Work order:
Wherever a line below holds the word "install", copy that line.

====== Data to process

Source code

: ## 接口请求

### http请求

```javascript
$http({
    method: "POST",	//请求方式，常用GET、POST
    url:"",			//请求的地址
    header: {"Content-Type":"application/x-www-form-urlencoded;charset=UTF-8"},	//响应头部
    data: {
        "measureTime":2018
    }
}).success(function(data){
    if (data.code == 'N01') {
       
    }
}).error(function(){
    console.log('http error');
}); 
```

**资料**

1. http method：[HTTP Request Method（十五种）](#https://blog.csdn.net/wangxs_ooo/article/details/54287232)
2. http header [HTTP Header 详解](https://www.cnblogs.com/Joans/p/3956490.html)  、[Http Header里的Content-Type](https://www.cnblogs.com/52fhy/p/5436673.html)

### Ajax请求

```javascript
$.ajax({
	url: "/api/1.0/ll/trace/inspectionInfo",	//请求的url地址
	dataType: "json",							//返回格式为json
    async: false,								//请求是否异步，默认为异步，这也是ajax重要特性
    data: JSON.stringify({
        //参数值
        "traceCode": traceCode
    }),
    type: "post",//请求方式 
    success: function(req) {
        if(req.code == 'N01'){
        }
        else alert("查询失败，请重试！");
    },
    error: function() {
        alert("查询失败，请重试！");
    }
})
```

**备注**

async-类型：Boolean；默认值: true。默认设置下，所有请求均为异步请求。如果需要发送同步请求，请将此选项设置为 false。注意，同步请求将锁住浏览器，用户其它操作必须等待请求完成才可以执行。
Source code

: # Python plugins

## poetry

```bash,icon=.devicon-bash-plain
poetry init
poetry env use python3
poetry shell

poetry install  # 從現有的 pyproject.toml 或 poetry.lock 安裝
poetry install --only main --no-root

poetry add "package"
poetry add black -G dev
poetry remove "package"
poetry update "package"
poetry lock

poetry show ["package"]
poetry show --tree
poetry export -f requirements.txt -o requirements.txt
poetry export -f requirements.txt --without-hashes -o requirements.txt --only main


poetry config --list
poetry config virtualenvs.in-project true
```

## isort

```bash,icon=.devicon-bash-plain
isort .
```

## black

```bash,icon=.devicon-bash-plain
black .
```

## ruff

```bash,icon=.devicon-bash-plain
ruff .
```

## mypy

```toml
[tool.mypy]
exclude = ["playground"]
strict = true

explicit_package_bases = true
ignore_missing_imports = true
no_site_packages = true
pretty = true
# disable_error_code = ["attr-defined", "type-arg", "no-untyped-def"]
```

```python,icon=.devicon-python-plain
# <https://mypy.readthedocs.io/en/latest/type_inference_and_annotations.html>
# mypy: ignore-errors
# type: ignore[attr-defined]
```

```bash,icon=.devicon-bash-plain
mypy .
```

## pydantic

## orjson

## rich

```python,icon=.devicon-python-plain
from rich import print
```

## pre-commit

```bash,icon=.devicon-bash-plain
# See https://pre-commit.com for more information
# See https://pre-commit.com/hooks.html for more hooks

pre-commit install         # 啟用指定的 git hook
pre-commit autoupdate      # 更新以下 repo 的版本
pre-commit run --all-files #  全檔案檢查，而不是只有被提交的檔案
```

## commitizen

============

Result:
poetry install  # 從現有的 pyproject.toml 或 poetry.lock 安裝
poetry install --only main --no-root
pre-commit install         # 啟用指定的 git hook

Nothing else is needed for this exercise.